Description of the task
Extract each line of the data below exactly as written.

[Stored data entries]

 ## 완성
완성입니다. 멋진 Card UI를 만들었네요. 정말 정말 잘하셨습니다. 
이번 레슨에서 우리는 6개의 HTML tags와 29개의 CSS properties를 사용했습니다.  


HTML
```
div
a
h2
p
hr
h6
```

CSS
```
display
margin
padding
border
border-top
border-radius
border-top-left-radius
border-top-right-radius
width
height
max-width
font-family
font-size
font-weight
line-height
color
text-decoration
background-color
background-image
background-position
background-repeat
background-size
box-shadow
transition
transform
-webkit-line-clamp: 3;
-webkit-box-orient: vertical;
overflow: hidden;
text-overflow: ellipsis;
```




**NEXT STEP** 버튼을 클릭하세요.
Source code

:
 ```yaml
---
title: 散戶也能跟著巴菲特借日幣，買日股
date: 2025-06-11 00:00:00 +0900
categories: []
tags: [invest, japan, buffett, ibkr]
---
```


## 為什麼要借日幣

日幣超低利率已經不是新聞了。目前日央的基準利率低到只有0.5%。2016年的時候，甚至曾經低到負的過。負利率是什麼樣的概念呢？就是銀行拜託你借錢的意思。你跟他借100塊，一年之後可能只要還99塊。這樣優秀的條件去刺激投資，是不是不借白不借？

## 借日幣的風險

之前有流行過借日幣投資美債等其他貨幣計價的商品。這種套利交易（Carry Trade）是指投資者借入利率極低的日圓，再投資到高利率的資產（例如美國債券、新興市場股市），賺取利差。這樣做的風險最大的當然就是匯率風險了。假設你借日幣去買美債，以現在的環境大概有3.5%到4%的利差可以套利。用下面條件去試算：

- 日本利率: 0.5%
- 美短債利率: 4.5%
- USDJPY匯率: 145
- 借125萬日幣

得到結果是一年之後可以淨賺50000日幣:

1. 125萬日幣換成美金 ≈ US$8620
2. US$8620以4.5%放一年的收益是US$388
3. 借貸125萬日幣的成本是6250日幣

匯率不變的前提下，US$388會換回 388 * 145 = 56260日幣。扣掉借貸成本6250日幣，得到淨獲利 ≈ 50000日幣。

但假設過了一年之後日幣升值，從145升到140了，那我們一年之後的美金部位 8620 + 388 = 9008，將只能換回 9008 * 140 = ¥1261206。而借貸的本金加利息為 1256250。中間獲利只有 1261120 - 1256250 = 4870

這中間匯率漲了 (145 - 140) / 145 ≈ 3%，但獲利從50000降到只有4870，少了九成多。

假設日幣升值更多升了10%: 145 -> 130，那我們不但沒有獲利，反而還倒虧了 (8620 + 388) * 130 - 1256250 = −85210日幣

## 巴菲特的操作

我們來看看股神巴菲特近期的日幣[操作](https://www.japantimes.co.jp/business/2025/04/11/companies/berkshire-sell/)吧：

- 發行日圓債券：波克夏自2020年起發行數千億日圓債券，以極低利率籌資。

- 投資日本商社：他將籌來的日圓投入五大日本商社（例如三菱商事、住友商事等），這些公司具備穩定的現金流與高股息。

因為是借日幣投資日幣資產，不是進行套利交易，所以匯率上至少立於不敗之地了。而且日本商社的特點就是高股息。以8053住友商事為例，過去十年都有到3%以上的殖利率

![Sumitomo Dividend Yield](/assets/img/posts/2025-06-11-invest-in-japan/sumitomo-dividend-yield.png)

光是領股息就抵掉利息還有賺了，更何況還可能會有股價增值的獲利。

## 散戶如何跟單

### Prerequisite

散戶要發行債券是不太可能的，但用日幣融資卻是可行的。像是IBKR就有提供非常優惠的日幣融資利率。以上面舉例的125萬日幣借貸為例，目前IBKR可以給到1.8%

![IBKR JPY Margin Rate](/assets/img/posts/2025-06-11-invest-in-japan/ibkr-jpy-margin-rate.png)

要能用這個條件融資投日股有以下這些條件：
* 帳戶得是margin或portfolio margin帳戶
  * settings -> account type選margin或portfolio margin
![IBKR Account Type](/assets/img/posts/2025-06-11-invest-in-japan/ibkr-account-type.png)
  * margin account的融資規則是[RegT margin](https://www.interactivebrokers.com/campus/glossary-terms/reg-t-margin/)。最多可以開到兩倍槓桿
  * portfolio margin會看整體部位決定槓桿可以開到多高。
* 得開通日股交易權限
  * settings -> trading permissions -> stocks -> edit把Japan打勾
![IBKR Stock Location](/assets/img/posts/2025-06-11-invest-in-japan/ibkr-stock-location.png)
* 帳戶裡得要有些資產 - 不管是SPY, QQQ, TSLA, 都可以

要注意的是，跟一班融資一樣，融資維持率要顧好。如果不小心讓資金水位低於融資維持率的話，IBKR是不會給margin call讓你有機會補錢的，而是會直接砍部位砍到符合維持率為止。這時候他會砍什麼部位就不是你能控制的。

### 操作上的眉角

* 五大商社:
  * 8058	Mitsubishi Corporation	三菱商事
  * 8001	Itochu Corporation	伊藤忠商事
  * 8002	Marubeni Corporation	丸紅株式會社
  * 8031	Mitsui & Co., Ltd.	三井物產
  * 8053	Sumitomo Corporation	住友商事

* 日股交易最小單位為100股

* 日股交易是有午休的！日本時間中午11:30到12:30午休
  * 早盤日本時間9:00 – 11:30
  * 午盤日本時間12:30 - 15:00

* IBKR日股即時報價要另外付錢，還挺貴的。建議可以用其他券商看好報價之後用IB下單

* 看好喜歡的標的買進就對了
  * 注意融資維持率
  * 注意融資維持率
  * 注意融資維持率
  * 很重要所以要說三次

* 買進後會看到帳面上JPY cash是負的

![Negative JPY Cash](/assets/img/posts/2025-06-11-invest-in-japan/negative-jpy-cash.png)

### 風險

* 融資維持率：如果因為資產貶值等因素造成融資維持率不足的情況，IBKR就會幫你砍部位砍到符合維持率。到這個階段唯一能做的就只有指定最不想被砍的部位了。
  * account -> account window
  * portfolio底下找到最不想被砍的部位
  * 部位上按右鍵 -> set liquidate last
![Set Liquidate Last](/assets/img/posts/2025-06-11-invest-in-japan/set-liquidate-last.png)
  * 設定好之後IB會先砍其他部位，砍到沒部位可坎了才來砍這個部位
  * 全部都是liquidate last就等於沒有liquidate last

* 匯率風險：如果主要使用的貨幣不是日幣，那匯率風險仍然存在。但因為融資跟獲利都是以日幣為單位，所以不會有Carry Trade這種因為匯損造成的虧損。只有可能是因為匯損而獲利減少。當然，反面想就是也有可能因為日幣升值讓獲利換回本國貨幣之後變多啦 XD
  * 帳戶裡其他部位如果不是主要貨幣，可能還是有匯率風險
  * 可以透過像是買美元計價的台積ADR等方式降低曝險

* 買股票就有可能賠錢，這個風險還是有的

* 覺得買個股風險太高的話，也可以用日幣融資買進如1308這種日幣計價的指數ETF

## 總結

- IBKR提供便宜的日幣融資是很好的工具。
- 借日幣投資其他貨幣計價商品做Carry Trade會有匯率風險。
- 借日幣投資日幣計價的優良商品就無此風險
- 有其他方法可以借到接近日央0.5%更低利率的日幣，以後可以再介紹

Task answer
 ## 완성
완성입니다. 멋진 Card UI를 만들었네요. 정말 정말 잘하셨습니다. 
이번 레슨에서 우리는 6개의 HTML tags와 29개의 CSS properties를 사용했습니다.  


HTML
```
div
a
h2
p
hr
h6
```

CSS
```
display
margin
padding
border
border-top
border-radius
border-top-left-radius
border-top-right-radius
width
height
max-width
font-family
font-size
font-weight
line-height
color
text-decoration
background-color
background-image
background-position
background-repeat
background-size
box-shadow
transition
transform
-webkit-line-clamp: 3;
-webkit-box-orient: vertical;
overflow: hidden;
text-overflow: ellipsis;
```




**NEXT STEP** 버튼을 클릭하세요.
Source code

:
 ```yaml
---
title: 散戶也能跟著巴菲特借日幣，買日股
date: 2025-06-11 00:00:00 +0900
categories: []
tags: [invest, japan, buffett, ibkr]
---
```


## 為什麼要借日幣

日幣超低利率已經不是新聞了。目前日央的基準利率低到只有0.5%。2016年的時候，甚至曾經低到負的過。負利率是什麼樣的概念呢？就是銀行拜託你借錢的意思。你跟他借100塊，一年之後可能只要還99塊。這樣優秀的條件去刺激投資，是不是不借白不借？

## 借日幣的風險

之前有流行過借日幣投資美債等其他貨幣計價的商品。這種套利交易（Carry Trade）是指投資者借入利率極低的日圓，再投資到高利率的資產（例如美國債券、新興市場股市），賺取利差。這樣做的風險最大的當然就是匯率風險了。假設你借日幣去買美債，以現在的環境大概有3.5%到4%的利差可以套利。用下面條件去試算：

- 日本利率: 0.5%
- 美短債利率: 4.5%
- USDJPY匯率: 145
- 借125萬日幣

得到結果是一年之後可以淨賺50000日幣:

1. 125萬日幣換成美金 ≈ US$8620
2. US$8620以4.5%放一年的收益是US$388
3. 借貸125萬日幣的成本是6250日幣

匯率不變的前提下，US$388會換回 388 * 145 = 56260日幣。扣掉借貸成本6250日幣，得到淨獲利 ≈ 50000日幣。

但假設過了一年之後日幣升值，從145升到140了，那我們一年之後的美金部位 8620 + 388 = 9008，將只能換回 9008 * 140 = ¥1261206。而借貸的本金加利息為 1256250。中間獲利只有 1261120 - 1256250 = 4870

這中間匯率漲了 (145 - 140) / 145 ≈ 3%，但獲利從50000降到只有4870，少了九成多。

假設日幣升值更多升了10%: 145 -> 130，那我們不但沒有獲利，反而還倒虧了 (8620 + 388) * 130 - 1256250 = −85210日幣

## 巴菲特的操作

我們來看看股神巴菲特近期的日幣[操作](https://www.japantimes.co.jp/business/2025/04/11/companies/berkshire-sell/)吧：

- 發行日圓債券：波克夏自2020年起發行數千億日圓債券，以極低利率籌資。

- 投資日本商社：他將籌來的日圓投入五大日本商社（例如三菱商事、住友商事等），這些公司具備穩定的現金流與高股息。

因為是借日幣投資日幣資產，不是進行套利交易，所以匯率上至少立於不敗之地了。而且日本商社的特點就是高股息。以8053住友商事為例，過去十年都有到3%以上的殖利率

![Sumitomo Dividend Yield](/assets/img/posts/2025-06-11-invest-in-japan/sumitomo-dividend-yield.png)

光是領股息就抵掉利息還有賺了，更何況還可能會有股價增值的獲利。

## 散戶如何跟單

### Prerequisite

散戶要發行債券是不太可能的，但用日幣融資卻是可行的。像是IBKR就有提供非常優惠的日幣融資利率。以上面舉例的125萬日幣借貸為例，目前IBKR可以給到1.8%

![IBKR JPY Margin Rate](/assets/img/posts/2025-06-11-invest-in-japan/ibkr-jpy-margin-rate.png)

要能用這個條件融資投日股有以下這些條件：
* 帳戶得是margin或portfolio margin帳戶
  * settings -> account type選margin或portfolio margin
![IBKR Account Type](/assets/img/posts/2025-06-11-invest-in-japan/ibkr-account-type.png)
  * margin account的融資規則是[RegT margin](https://www.interactivebrokers.com/campus/glossary-terms/reg-t-margin/)。最多可以開到兩倍槓桿
  * portfolio margin會看整體部位決定槓桿可以開到多高。
* 得開通日股交易權限
  * settings -> trading permissions -> stocks -> edit把Japan打勾
![IBKR Stock Location](/assets/img/posts/2025-06-11-invest-in-japan/ibkr-stock-location.png)
* 帳戶裡得要有些資產 - 不管是SPY, QQQ, TSLA, 都可以

要注意的是，跟一班融資一樣，融資維持率要顧好。如果不小心讓資金水位低於融資維持率的話，IBKR是不會給margin call讓你有機會補錢的，而是會直接砍部位砍到符合維持率為止。這時候他會砍什麼部位就不是你能控制的。

### 操作上的眉角

* 五大商社:
  * 8058	Mitsubishi Corporation	三菱商事
  * 8001	Itochu Corporation	伊藤忠商事
  * 8002	Marubeni Corporation	丸紅株式會社
  * 8031	Mitsui & Co., Ltd.	三井物產
  * 8053	Sumitomo Corporation	住友商事

* 日股交易最小單位為100股

* 日股交易是有午休的！日本時間中午11:30到12:30午休
  * 早盤日本時間9:00 – 11:30
  * 午盤日本時間12:30 - 15:00

* IBKR日股即時報價要另外付錢，還挺貴的。建議可以用其他券商看好報價之後用IB下單

* 看好喜歡的標的買進就對了
  * 注意融資維持率
  * 注意融資維持率
  * 注意融資維持率
  * 很重要所以要說三次

* 買進後會看到帳面上JPY cash是負的

![Negative JPY Cash](/assets/img/posts/2025-06-11-invest-in-japan/negative-jpy-cash.png)

### 風險

* 融資維持率：如果因為資產貶值等因素造成融資維持率不足的情況，IBKR就會幫你砍部位砍到符合維持率。到這個階段唯一能做的就只有指定最不想被砍的部位了。
  * account -> account window
  * portfolio底下找到最不想被砍的部位
  * 部位上按右鍵 -> set liquidate last
![Set Liquidate Last](/assets/img/posts/2025-06-11-invest-in-japan/set-liquidate-last.png)
  * 設定好之後IB會先砍其他部位，砍到沒部位可坎了才來砍這個部位
  * 全部都是liquidate last就等於沒有liquidate last

* 匯率風險：如果主要使用的貨幣不是日幣，那匯率風險仍然存在。但因為融資跟獲利都是以日幣為單位，所以不會有Carry Trade這種因為匯損造成的虧損。只有可能是因為匯損而獲利減少。當然，反面想就是也有可能因為日幣升值讓獲利換回本國貨幣之後變多啦 XD
  * 帳戶裡其他部位如果不是主要貨幣，可能還是有匯率風險
  * 可以透過像是買美元計價的台積ADR等方式降低曝險

* 買股票就有可能賠錢，這個風險還是有的

* 覺得買個股風險太高的話，也可以用日幣融資買進如1308這種日幣計價的指數ETF

## 總結

- IBKR提供便宜的日幣融資是很好的工具。
- 借日幣投資其他貨幣計價商品做Carry Trade會有匯率風險。
- 借日幣投資日幣計價的優良商品就無此風險
- 有其他方法可以借到接近日央0.5%更低利率的日幣，以後可以再介紹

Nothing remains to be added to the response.